We have written a lot about the technical need to combine NoSQL and SQL solutions for handling big data workloads. That said, what are the business impacts of combining both NoSQL and SQL? When should I use an object model vs. a query model? What use cases require both? Today we thought we would look at best practices for each as we have given this a lot of thought in designing HarperDB.
When to use SQL vs. NoSQL
Modern application development, for the most part, uses an Object Oriented model. NoSQL databases return and store objects instead of the traditional column/row model of an RDBMS SQL database. It makes sense to want to use a NoSQL database as the primary interface for interacting with your application. Otherwise, you consistently have to transform columns and rows into objects within your application. This adds latency and resource utilization that is unnecessary with the advent of modern NoSQL databases. As a result, when we built HarperDB, we decided that regardless of how you query HarperDB with a filter search or a SQL query we return an object array.

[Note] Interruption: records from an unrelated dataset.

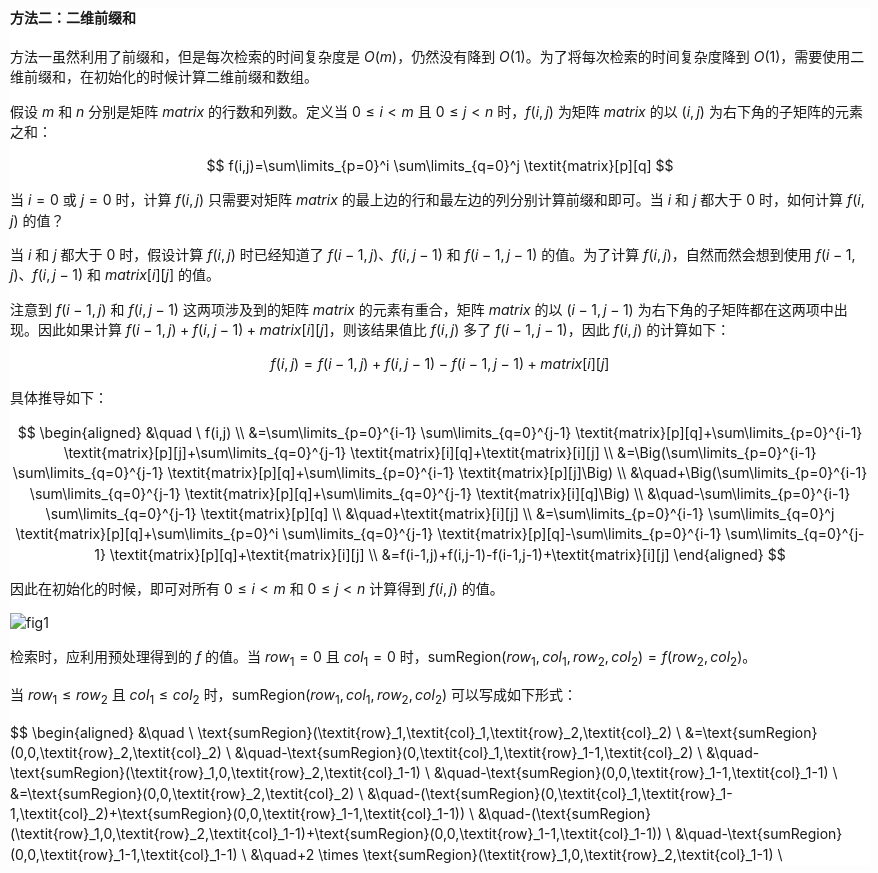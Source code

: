 #### 方法二：二维前缀和

方法一虽然利用了前缀和，但是每次检索的时间复杂度是 $O(m)$，仍然没有降到 $O(1)$。为了将每次检索的时间复杂度降到 $O(1)$，需要使用二维前缀和，在初始化的时候计算二维前缀和数组。

假设 $m$ 和 $n$ 分别是矩阵 $\textit{matrix}$ 的行数和列数。定义当 $0 \le i<m$ 且 $0 \le j<n$ 时，$f(i,j)$ 为矩阵 $\textit{matrix}$ 的以 $(i,j)$ 为右下角的子矩阵的元素之和：

$$
f(i,j)=\sum\limits_{p=0}^i \sum\limits_{q=0}^j \textit{matrix}[p][q]
$$

当 $i=0$ 或 $j=0$ 时，计算 $f(i,j)$ 只需要对矩阵 $\textit{matrix}$ 的最上边的行和最左边的列分别计算前缀和即可。当 $i$ 和 $j$ 都大于 $0$ 时，如何计算 $f(i,j)$ 的值？

当 $i$ 和 $j$ 都大于 $0$ 时，假设计算 $f(i,j)$ 时已经知道了 $f(i-1,j)$、$f(i,j-1)$ 和 $f(i-1,j-1)$ 的值。为了计算 $f(i,j)$，自然而然会想到使用 $f(i-1,j)$、$f(i,j-1)$ 和 $\textit{matrix}[i][j]$ 的值。

注意到 $f(i-1,j)$ 和 $f(i,j-1)$ 这两项涉及到的矩阵 $\textit{matrix}$ 的元素有重合，矩阵 $\textit{matrix}$ 的以 $(i-1,j-1)$ 为右下角的子矩阵都在这两项中出现。因此如果计算 $f(i-1,j)+f(i,j-1)+\textit{matrix}[i][j]$，则该结果值比 $f(i,j)$ 多了 $f(i-1,j-1)$，因此 $f(i,j)$ 的计算如下：

$$
f(i,j)=f(i-1,j)+f(i,j-1)-f(i-1,j-1)+\textit{matrix}[i][j]
$$

具体推导如下：

$$
\begin{aligned}
&\quad \ f(i,j) \\
&=\sum\limits_{p=0}^{i-1} \sum\limits_{q=0}^{j-1} \textit{matrix}[p][q]+\sum\limits_{p=0}^{i-1} \textit{matrix}[p][j]+\sum\limits_{q=0}^{j-1} \textit{matrix}[i][q]+\textit{matrix}[i][j] \\
&=\Big(\sum\limits_{p=0}^{i-1} \sum\limits_{q=0}^{j-1} \textit{matrix}[p][q]+\sum\limits_{p=0}^{i-1} \textit{matrix}[p][j]\Big) \\
&\quad+\Big(\sum\limits_{p=0}^{i-1} \sum\limits_{q=0}^{j-1} \textit{matrix}[p][q]+\sum\limits_{q=0}^{j-1} \textit{matrix}[i][q]\Big) \\
&\quad-\sum\limits_{p=0}^{i-1} \sum\limits_{q=0}^{j-1} \textit{matrix}[p][q] \\
&\quad+\textit{matrix}[i][j] \\
&=\sum\limits_{p=0}^{i-1} \sum\limits_{q=0}^j \textit{matrix}[p][q]+\sum\limits_{p=0}^i \sum\limits_{q=0}^{j-1} \textit{matrix}[p][q]-\sum\limits_{p=0}^{i-1} \sum\limits_{q=0}^{j-1} \textit{matrix}[p][q]+\textit{matrix}[i][j] \\
&=f(i-1,j)+f(i,j-1)-f(i-1,j-1)+\textit{matrix}[i][j]
\end{aligned}
$$

因此在初始化的时候，即可对所有 $0 \le i<m$ 和 $0 \le j<n$ 计算得到 $f(i,j)$ 的值。

![fig1](https://assets.leetcode-cn.com/solution-static/304/1.png)

检索时，应利用预处理得到的 $f$ 的值。当 $\textit{row}_1=0$ 且 $\textit{col}_1=0$ 时，$\text{sumRegion}(\textit{row}_1,\textit{col}_1,\textit{row}_2,\textit{col}_2)=f(\textit{row}_2,\textit{col}_2)$。

当 $\textit{row}_1 \le \textit{row}_2$ 且 $\textit{col}_1 \le \textit{col}_2$ 时，$\text{sumRegion}(\textit{row}_1,\textit{col}_1,\textit{row}_2,\textit{col}_2)$ 可以写成如下形式：

$$
\begin{aligned}
&\quad \ \text{sumRegion}(\textit{row}_1,\textit{col}_1,\textit{row}_2,\textit{col}_2) \\
&=\text{sumRegion}(0,0,\textit{row}_2,\textit{col}_2) \\
&\quad-\text{sumRegion}(0,\textit{col}_1,\textit{row}_1-1,\textit{col}_2) \\
&\quad-\text{sumRegion}(\textit{row}_1,0,\textit{row}_2,\textit{col}_1-1) \\
&\quad-\text{sumRegion}(0,0,\textit{row}_1-1,\textit{col}_1-1) \\
&=\text{sumRegion}(0,0,\textit{row}_2,\textit{col}_2) \\
&\quad-(\text{sumRegion}(0,\textit{col}_1,\textit{row}_1-1,\textit{col}_2)+\text{sumRegion}(0,0,\textit{row}_1-1,\textit{col}_1-1)) \\
&\quad-(\text{sumRegion}(\textit{row}_1,0,\textit{row}_2,\textit{col}_1-1)+\text{sumRegion}(0,0,\textit{row}_1-1,\textit{col}_1-1)) \\
&\quad-\text{sumRegion}(0,0,\textit{row}_1-1,\textit{col}_1-1) \\
&\quad+2 \times \text{sumRegion}(\textit{row}_1,0,\textit{row}_2,\textit{col}_1-1) \\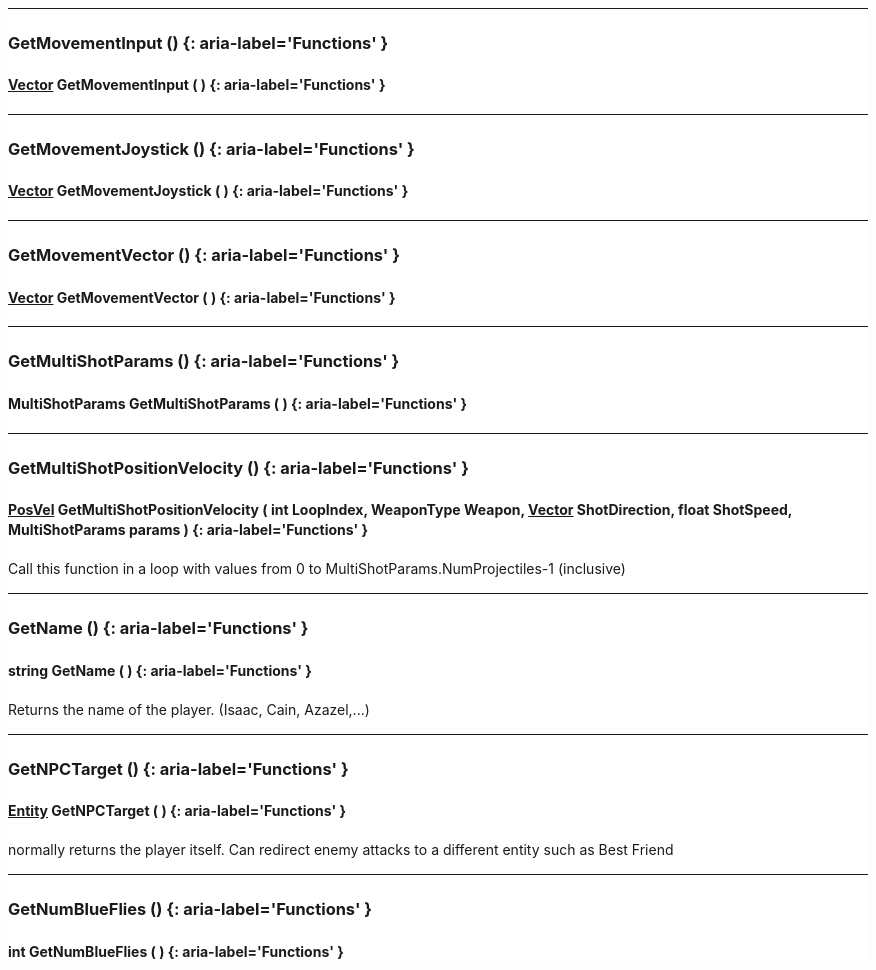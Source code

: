___ 
### GetMovementInput () {: aria-label='Functions' }
#### [Vector](../Vector) GetMovementInput ( )  {: aria-label='Functions' }

___ 
### GetMovementJoystick () {: aria-label='Functions' }
#### [Vector](../Vector) GetMovementJoystick ( )  {: aria-label='Functions' }

___ 
### GetMovementVector () {: aria-label='Functions' }
####  [Vector](../Vector) GetMovementVector ( )  {: aria-label='Functions' }

___ 
### GetMultiShotParams () {: aria-label='Functions' }
#### MultiShotParams GetMultiShotParams ( )  {: aria-label='Functions' }

___ 
### GetMultiShotPositionVelocity () {: aria-label='Functions' }
#### [PosVel](../PlayerTypes_PosVel) GetMultiShotPositionVelocity ( int LoopIndex, WeaponType Weapon, [Vector](../Vector) ShotDirection, float ShotSpeed, MultiShotParams params )  {: aria-label='Functions' }
Call this function in a loop with values from 0 to MultiShotParams.NumProjectiles-1 (inclusive) 
___ 
### GetName () {: aria-label='Functions' }
#### string GetName ( )  {: aria-label='Functions' }

Returns the name of the player. (Isaac, Cain, Azazel,...)
___ 
### GetNPCTarget () {: aria-label='Functions' }
#### [Entity](../Entity) GetNPCTarget ( )  {: aria-label='Functions' }
normally returns the player itself. Can redirect enemy attacks to a different entity such as Best Friend 
___ 
### GetNumBlueFlies () {: aria-label='Functions' }
#### int GetNumBlueFlies ( )  {: aria-label='Functions' }
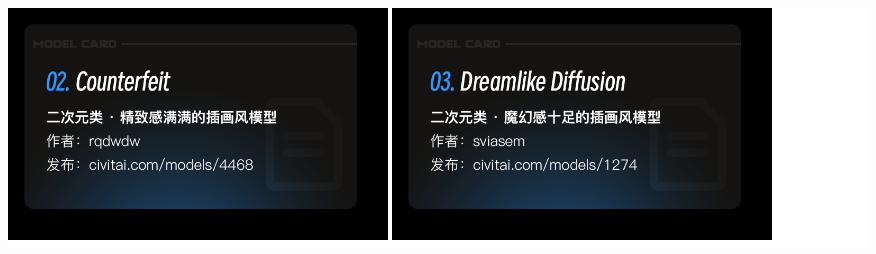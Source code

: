 <img src="/AI/picture/sd-webui/study/059.png" style="width:380px;display:inline;">
<img src="/AI/picture/sd-webui/study/060.png" style="width:380px;display:inline;">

This allows developers to quickly and easily wire HarperDB’s native REST API into their application eliminating the need for using things like Mongoose or Hibernate. Not only does this save on resource utilization, this also saves the developers a lot of time in getting up and running.
On the other hand, analytics, reporting, and data science all require the ability to slice and dice data in many different ways and can get pretty complex. Let’s say you are looking at sensor data from cell phone towers. You might have data that represents the towers. You will also probably have data that represents usage from the network, sensors on the towers measuring electrical usage, temperature etc. Maybe you want to compare the network usage to electrical usage to predict how much power you are going to need based on the time of day?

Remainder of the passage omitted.